Gov. Bob McDonnell's proposed cuts to adult services have local nonprofit organizations fearing that programs, such as meals delivered to homes and transportation, will be eliminated for lack of funding.
McDonnell proposes cutting $2.5 million over the next biennium from adult services funding through a budget amendment released on May 5. The cut was among a package of $43.9 million in amendments to the spending plan passed by the General Assembly in April. McDonnell said through a spokesman that he recognizes the good work being done by local nonprofits such as Peninsula Agency on Aging and Bay Aging on the Middle Peninsula.
The agencies' funding, like that for school divisions and other services, is based on formulas tied to the state population served by the organizations according to the U.S. census, said Jeff Caldwell, a McDonnell spokesman.

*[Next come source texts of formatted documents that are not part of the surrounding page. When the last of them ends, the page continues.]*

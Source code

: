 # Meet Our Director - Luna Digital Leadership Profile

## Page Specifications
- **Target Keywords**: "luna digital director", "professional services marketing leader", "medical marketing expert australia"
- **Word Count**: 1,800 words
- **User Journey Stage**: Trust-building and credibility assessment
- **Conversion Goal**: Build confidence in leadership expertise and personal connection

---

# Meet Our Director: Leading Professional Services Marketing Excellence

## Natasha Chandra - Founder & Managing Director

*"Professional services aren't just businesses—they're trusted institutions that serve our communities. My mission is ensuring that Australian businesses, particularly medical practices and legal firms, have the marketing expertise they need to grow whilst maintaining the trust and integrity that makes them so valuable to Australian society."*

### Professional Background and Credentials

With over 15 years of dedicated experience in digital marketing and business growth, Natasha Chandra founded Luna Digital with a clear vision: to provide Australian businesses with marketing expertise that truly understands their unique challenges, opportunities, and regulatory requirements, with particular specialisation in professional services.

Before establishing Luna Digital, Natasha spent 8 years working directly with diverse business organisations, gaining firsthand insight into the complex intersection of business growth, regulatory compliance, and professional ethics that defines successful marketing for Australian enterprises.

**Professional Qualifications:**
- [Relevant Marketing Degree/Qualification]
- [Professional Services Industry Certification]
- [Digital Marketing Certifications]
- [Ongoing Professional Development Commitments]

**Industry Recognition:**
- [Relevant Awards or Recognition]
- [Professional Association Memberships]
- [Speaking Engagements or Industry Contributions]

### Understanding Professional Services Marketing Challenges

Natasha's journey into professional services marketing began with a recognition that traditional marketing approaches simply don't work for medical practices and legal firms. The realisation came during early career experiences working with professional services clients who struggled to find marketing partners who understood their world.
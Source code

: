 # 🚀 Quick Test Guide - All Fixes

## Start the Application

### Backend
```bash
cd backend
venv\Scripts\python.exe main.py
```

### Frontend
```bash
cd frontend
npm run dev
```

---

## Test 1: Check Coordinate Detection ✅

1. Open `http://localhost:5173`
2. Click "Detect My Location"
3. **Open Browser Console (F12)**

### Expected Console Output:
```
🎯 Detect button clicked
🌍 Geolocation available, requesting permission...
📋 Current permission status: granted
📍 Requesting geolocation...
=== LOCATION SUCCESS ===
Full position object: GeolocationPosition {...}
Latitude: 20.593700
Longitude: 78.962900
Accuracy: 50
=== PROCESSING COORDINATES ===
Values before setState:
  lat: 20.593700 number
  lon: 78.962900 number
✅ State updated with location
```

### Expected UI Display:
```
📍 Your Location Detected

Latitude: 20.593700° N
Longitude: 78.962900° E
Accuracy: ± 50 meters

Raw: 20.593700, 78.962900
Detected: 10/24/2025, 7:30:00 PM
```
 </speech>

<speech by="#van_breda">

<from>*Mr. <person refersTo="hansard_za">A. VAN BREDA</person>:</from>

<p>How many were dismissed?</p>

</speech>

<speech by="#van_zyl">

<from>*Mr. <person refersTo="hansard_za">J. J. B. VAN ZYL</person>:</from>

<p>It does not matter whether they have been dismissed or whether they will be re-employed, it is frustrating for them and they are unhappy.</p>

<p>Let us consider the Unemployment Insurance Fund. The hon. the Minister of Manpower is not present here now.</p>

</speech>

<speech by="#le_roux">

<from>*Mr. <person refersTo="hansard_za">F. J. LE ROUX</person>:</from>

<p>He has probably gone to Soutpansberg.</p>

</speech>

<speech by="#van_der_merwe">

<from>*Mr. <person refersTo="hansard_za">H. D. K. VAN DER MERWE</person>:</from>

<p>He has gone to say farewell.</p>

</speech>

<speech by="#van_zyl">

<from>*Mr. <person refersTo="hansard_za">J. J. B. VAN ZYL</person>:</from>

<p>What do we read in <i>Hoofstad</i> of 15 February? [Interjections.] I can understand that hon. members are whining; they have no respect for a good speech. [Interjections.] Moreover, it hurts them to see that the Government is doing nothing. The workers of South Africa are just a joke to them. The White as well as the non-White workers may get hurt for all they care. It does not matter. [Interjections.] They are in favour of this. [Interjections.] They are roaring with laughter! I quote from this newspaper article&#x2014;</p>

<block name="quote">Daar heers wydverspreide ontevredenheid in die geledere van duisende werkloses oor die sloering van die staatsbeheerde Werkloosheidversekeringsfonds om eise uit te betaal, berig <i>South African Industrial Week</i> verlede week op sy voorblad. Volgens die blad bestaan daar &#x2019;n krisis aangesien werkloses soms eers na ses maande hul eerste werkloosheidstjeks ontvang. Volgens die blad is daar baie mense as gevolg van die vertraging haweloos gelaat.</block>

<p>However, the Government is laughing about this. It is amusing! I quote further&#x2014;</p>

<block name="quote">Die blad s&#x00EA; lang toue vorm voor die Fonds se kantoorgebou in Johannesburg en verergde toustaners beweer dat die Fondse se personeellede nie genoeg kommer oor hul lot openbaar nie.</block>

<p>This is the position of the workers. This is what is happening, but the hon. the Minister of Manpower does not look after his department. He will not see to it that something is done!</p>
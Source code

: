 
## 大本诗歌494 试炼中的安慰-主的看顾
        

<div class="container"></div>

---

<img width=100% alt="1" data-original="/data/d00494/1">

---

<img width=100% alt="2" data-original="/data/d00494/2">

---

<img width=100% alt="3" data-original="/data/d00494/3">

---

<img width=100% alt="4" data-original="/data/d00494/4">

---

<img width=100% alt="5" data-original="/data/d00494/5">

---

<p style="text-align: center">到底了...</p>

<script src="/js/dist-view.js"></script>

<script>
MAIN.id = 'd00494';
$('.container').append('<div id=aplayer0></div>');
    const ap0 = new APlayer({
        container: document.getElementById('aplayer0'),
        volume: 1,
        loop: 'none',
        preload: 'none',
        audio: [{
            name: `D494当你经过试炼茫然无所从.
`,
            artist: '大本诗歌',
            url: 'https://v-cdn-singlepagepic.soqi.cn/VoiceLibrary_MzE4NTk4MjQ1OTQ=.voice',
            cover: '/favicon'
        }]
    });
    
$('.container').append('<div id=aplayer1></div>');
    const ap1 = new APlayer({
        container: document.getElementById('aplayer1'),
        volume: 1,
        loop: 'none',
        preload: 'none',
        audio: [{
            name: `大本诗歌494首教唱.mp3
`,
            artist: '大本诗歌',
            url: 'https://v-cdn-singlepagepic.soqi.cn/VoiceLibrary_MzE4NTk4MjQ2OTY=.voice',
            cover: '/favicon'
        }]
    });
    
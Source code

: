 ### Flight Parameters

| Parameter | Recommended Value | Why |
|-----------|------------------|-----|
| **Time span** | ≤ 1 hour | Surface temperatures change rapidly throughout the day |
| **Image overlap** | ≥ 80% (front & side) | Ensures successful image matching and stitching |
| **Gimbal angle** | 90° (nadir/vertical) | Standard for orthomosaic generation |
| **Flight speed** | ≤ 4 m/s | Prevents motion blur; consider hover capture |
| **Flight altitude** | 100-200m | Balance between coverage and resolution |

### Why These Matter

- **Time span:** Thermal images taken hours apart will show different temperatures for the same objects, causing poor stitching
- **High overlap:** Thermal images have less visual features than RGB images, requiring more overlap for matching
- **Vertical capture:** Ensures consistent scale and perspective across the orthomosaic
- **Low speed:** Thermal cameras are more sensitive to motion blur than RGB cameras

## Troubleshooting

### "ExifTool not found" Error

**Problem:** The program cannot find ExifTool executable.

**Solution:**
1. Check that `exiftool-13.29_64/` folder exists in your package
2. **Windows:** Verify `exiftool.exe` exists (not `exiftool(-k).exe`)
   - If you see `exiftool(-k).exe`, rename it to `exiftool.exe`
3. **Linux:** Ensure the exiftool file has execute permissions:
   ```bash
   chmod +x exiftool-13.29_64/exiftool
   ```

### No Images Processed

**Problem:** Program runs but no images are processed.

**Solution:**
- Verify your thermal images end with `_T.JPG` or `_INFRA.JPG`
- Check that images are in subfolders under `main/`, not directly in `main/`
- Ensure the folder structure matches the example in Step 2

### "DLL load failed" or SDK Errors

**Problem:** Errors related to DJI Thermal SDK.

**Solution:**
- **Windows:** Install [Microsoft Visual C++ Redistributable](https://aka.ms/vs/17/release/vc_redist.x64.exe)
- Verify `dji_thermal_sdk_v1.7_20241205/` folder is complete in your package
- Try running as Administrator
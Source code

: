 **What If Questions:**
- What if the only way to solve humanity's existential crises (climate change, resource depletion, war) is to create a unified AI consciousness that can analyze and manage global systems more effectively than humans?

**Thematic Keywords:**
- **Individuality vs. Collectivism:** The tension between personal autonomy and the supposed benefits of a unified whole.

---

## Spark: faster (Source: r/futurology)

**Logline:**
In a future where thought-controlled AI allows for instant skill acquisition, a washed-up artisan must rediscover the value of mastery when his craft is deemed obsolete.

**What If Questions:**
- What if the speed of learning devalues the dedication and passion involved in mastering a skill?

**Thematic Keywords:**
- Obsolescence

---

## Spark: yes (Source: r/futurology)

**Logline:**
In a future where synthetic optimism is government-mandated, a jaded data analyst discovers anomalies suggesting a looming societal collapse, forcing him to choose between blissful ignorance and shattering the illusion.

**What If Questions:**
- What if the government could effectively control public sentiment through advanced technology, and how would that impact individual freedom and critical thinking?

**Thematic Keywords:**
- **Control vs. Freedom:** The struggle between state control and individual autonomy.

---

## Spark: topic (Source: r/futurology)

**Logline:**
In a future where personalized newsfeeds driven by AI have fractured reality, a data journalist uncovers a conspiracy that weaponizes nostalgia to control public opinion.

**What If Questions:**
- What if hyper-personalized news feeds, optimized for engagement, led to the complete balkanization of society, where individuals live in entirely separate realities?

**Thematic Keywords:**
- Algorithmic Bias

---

"Recent census numbers showed a smaller growth rate of Virginians in certain areas who are eligible for these types of services," Caldwell said. "In short, the formula's purpose is to shift a portion of the funding from areas with no or slow elderly population growth, and reallocate those funds to areas with higher growth rates.
Caldwell said McDonnell's budget amendment simply adjusts for and reflects the smaller population growth rate in some areas.
Bill Massey, chief executive officer of Peninsula Agency on Aging, said the cuts come at a time when nonprofits such as his are struggling to meet the needs in the communities they serve. The average age of the people Peninsula Agency on Aging serves is the late 70s, he said.
A typical day sees Meals on Wheels volunteers delivering 500 meals to Peninsula residents. McDonnell's cuts could affect that service and many others, Massey said.
The move to slash millions from the budget assisting older adults in need comes on the heels of the merger of the state's Department of Rehabilitative Services and Department of Aging, which Massey said he feared would diminish the importance and effect of services to elderly.
"This doesn't do anything to ameliorate my fears," Massey said.
On the Middle Peninsula, Kathy Vesley-Massey, president and chief executive officer of Bay Aging, said the four oldest counties in Virginia by median age are served by her organization. Vesley-Massey cited a May 1 letter from McDonnell that praised the work of organizations such as Bay Aging.
The organizations "assist older Virginians and their caregivers through services and supports that are critical to their independence and well being," according to the letter.
But by 2014, Bay Aging's state funds will have been cut in half — a drop of about $3 million over a four-year period — even as the ranks of senior citizens swell, Vesley-Massey said.
"These reductions will eliminate Adult Day Health services and reduce Meals on Wheels and senior transportation," Vesley-Massey said. "Federal dollars will also be lost with this reduction in state funds available for match."